Red Heaven is the story of a child’s journey to adulthood, his loss of those he loves and his fixing of them in memory. It begins in the late 1960s in Switzerland, as the boy’s ideas about life are being shaped by two rival influences.
These are his so-called aunts—imperious, strong-willed, ambitious—both exiles, at the mercy of outside political events; both determined to make the boy into their own heir, an inheritor of their values. In self-contained episodes, each set in an alpine grand hotel, we see one aunt and then the other educate their protégé.
Serghiana, the ‘red princess’, is the daughter of a Soviet general, a producer of films and worshipper of art, a true believer. Ady, a former actress and singer, is a dilettante and cynic, Viennese, married to a great conductor: in her eyes, all is surface, truth a mere illusion.
Memory and nostalgia—the aunts’ gifts to the boy, gifts of obligation—are the purest expression of love allowed them.
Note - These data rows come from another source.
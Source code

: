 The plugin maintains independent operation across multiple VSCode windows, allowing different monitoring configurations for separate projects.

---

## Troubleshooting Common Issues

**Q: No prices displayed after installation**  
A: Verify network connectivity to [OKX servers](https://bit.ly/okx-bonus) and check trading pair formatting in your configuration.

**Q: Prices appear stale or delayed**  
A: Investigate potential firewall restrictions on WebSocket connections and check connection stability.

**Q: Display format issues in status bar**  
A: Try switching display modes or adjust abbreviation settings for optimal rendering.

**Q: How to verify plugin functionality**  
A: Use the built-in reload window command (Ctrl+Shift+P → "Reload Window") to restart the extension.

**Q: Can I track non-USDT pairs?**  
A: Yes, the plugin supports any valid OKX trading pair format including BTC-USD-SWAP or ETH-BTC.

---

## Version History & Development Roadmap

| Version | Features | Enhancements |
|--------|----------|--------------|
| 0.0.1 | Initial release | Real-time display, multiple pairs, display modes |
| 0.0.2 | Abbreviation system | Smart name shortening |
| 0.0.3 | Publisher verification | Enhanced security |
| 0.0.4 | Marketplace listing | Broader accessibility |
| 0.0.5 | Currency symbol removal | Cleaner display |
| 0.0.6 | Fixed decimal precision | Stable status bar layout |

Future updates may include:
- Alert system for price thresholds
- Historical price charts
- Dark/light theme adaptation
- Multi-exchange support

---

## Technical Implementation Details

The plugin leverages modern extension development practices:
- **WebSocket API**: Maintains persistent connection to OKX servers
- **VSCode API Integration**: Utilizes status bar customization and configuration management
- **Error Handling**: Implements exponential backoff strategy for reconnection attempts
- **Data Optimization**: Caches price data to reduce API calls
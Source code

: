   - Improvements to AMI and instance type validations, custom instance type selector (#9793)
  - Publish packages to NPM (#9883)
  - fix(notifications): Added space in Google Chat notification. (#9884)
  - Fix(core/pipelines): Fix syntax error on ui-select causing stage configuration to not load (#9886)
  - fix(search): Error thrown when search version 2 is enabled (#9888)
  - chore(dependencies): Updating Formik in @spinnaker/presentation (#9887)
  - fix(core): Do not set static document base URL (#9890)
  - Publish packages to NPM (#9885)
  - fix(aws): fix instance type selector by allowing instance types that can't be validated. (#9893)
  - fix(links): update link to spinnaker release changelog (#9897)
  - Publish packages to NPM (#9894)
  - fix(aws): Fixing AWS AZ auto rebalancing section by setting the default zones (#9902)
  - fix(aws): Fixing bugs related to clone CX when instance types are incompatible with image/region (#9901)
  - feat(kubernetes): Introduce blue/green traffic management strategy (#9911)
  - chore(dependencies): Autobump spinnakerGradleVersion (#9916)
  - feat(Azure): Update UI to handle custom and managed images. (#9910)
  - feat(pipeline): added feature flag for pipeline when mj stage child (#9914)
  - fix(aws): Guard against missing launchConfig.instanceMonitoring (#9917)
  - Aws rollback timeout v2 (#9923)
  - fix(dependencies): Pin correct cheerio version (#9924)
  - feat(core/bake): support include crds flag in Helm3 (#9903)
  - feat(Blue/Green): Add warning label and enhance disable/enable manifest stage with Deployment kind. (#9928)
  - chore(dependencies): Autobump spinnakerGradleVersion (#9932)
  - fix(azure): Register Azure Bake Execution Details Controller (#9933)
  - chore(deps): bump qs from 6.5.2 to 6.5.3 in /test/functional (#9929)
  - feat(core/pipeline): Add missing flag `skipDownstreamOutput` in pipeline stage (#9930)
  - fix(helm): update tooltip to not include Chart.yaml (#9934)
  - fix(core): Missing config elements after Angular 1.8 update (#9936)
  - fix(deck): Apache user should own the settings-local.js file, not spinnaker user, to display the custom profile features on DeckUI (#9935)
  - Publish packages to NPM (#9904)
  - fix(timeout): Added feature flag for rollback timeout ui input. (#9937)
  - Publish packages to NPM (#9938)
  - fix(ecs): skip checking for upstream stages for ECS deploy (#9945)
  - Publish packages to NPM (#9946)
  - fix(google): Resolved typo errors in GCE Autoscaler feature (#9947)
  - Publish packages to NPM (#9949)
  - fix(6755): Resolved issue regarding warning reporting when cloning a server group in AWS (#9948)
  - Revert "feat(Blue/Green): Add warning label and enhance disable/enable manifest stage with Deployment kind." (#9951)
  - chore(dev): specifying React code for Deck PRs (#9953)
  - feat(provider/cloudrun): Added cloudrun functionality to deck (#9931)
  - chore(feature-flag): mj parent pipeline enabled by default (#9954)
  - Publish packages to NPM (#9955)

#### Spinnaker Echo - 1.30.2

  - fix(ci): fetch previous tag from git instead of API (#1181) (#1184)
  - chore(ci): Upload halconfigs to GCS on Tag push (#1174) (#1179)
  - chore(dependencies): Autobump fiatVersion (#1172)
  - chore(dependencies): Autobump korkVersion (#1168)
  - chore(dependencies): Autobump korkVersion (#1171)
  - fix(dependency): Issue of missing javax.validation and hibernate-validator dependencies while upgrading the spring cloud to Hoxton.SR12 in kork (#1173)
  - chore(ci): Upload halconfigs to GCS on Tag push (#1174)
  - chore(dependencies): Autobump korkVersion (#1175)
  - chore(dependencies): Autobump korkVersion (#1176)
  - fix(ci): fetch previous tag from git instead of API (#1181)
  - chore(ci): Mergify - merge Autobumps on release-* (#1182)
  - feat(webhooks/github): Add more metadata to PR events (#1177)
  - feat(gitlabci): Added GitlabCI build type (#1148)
Gradually he comes to understand the shadows in their past. Their stories stay with him, guiding his path through adolescence, until he can absorb the influences of the wider world.
Red Heaven is about the people who make us what we are: how they come into our lives, affect us, then depart the stage. This fiction, alive to the elusive beauties and sadnesses of the world, is Nicolas Rothwell’s finest achievement.
Nicolas Rothwell lives in Far North Queensland and is a former foreign correspondent. His award-winning books include The Red Highway, Belomor and, most recently, Quicksilver.